*** Material for the task ***
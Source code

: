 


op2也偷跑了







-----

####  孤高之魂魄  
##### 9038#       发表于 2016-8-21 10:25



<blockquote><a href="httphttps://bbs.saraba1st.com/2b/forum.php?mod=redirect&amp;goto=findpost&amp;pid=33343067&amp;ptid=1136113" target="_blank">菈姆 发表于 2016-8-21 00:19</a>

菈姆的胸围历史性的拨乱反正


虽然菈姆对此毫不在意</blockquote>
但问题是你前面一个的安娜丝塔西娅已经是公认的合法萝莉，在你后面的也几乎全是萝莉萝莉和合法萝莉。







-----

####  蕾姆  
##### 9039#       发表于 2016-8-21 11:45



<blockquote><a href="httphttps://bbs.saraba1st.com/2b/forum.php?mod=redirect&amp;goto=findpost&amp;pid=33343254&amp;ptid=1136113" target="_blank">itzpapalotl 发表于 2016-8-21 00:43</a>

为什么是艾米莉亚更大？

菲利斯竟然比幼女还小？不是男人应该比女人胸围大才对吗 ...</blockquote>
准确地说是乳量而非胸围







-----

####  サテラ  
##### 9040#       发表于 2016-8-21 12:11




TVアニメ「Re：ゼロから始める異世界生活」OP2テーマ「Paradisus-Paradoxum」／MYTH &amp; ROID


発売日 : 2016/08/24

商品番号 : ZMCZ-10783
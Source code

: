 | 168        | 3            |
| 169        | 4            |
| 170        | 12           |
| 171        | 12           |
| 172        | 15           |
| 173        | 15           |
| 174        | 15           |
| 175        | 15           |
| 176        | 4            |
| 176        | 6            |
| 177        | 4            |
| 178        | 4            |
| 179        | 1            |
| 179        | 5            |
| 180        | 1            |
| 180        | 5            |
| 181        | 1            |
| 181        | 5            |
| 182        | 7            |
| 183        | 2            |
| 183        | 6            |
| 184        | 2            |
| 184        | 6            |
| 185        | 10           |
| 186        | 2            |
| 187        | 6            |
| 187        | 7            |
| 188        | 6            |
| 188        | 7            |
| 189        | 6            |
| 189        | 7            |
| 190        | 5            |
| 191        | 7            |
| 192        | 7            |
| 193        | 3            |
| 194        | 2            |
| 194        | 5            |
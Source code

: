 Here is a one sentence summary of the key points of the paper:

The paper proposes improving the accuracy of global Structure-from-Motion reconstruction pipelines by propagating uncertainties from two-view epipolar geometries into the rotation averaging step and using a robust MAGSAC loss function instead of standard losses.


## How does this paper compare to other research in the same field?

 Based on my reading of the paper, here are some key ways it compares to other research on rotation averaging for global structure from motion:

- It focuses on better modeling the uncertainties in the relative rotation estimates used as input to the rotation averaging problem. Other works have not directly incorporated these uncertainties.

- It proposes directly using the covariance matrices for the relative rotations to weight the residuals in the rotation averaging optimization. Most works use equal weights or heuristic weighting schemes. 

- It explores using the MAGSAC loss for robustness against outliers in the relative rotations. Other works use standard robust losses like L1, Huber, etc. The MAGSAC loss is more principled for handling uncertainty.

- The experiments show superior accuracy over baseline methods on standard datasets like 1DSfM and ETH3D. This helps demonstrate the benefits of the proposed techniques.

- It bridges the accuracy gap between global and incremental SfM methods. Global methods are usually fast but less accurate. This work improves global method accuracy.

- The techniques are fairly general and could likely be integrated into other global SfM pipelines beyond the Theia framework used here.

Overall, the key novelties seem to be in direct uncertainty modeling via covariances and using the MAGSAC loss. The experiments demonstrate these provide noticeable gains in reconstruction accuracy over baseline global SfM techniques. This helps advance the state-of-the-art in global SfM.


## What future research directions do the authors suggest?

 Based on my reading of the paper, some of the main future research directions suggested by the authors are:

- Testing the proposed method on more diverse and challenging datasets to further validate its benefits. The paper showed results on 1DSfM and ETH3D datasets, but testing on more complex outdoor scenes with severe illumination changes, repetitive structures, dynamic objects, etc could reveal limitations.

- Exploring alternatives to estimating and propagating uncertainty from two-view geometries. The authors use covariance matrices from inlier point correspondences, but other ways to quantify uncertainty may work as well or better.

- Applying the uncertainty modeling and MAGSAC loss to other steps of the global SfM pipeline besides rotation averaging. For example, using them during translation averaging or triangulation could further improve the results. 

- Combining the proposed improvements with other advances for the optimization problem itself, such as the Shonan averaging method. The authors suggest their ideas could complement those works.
*** End of Material for the task ***
Task instructions » Set down each record verbatim.

Task solution »
Source code

: 


op2也偷跑了







-----

####  孤高之魂魄  
##### 9038#       发表于 2016-8-21 10:25



<blockquote><a href="httphttps://bbs.saraba1st.com/2b/forum.php?mod=redirect&amp;goto=findpost&amp;pid=33343067&amp;ptid=1136113" target="_blank">菈姆 发表于 2016-8-21 00:19</a>

菈姆的胸围历史性的拨乱反正


虽然菈姆对此毫不在意</blockquote>
但问题是你前面一个的安娜丝塔西娅已经是公认的合法萝莉，在你后面的也几乎全是萝莉萝莉和合法萝莉。







-----

####  蕾姆  
##### 9039#       发表于 2016-8-21 11:45



<blockquote><a href="httphttps://bbs.saraba1st.com/2b/forum.php?mod=redirect&amp;goto=findpost&amp;pid=33343254&amp;ptid=1136113" target="_blank">itzpapalotl 发表于 2016-8-21 00:43</a>

为什么是艾米莉亚更大？

菲利斯竟然比幼女还小？不是男人应该比女人胸围大才对吗 ...</blockquote>
准确地说是乳量而非胸围







-----

####  サテラ  
##### 9040#       发表于 2016-8-21 12:11




TVアニメ「Re：ゼロから始める異世界生活」OP2テーマ「Paradisus-Paradoxum」／MYTH &amp; ROID


発売日 : 2016/08/24

商品番号 : ZMCZ-10783
Source code

: | 168        | 3            |
| 169        | 4            |
| 170        | 12           |
| 171        | 12           |
| 172        | 15           |
| 173        | 15           |
| 174        | 15           |
| 175        | 15           |
| 176        | 4            |
| 176        | 6            |
| 177        | 4            |
| 178        | 4            |
| 179        | 1            |
| 179        | 5            |
| 180        | 1            |
| 180        | 5            |
| 181        | 1            |
| 181        | 5            |
| 182        | 7            |
| 183        | 2            |
| 183        | 6            |
| 184        | 2            |
| 184        | 6            |
| 185        | 10           |
| 186        | 2            |
| 187        | 6            |
| 187        | 7            |
| 188        | 6            |
| 188        | 7            |
| 189        | 6            |
| 189        | 7            |
| 190        | 5            |
| 191        | 7            |
| 192        | 7            |
| 193        | 3            |
| 194        | 2            |
| 194        | 5            |
Source code

: Here is a one sentence summary of the key points of the paper:

The paper proposes improving the accuracy of global Structure-from-Motion reconstruction pipelines by propagating uncertainties from two-view epipolar geometries into the rotation averaging step and using a robust MAGSAC loss function instead of standard losses.


## How does this paper compare to other research in the same field?

 Based on my reading of the paper, here are some key ways it compares to other research on rotation averaging for global structure from motion:

- It focuses on better modeling the uncertainties in the relative rotation estimates used as input to the rotation averaging problem. Other works have not directly incorporated these uncertainties.

- It proposes directly using the covariance matrices for the relative rotations to weight the residuals in the rotation averaging optimization. Most works use equal weights or heuristic weighting schemes. 

- It explores using the MAGSAC loss for robustness against outliers in the relative rotations. Other works use standard robust losses like L1, Huber, etc. The MAGSAC loss is more principled for handling uncertainty.

- The experiments show superior accuracy over baseline methods on standard datasets like 1DSfM and ETH3D. This helps demonstrate the benefits of the proposed techniques.

- It bridges the accuracy gap between global and incremental SfM methods. Global methods are usually fast but less accurate. This work improves global method accuracy.

- The techniques are fairly general and could likely be integrated into other global SfM pipelines beyond the Theia framework used here.

Overall, the key novelties seem to be in direct uncertainty modeling via covariances and using the MAGSAC loss. The experiments demonstrate these provide noticeable gains in reconstruction accuracy over baseline global SfM techniques. This helps advance the state-of-the-art in global SfM.


## What future research directions do the authors suggest?

 Based on my reading of the paper, some of the main future research directions suggested by the authors are:

- Testing the proposed method on more diverse and challenging datasets to further validate its benefits. The paper showed results on 1DSfM and ETH3D datasets, but testing on more complex outdoor scenes with severe illumination changes, repetitive structures, dynamic objects, etc could reveal limitations.

- Exploring alternatives to estimating and propagating uncertainty from two-view geometries. The authors use covariance matrices from inlier point correspondences, but other ways to quantify uncertainty may work as well or better.

- Applying the uncertainty modeling and MAGSAC loss to other steps of the global SfM pipeline besides rotation averaging. For example, using them during translation averaging or triangulation could further improve the results. 

- Combining the proposed improvements with other advances for the optimization problem itself, such as the Shonan averaging method. The authors suggest their ideas could complement those works.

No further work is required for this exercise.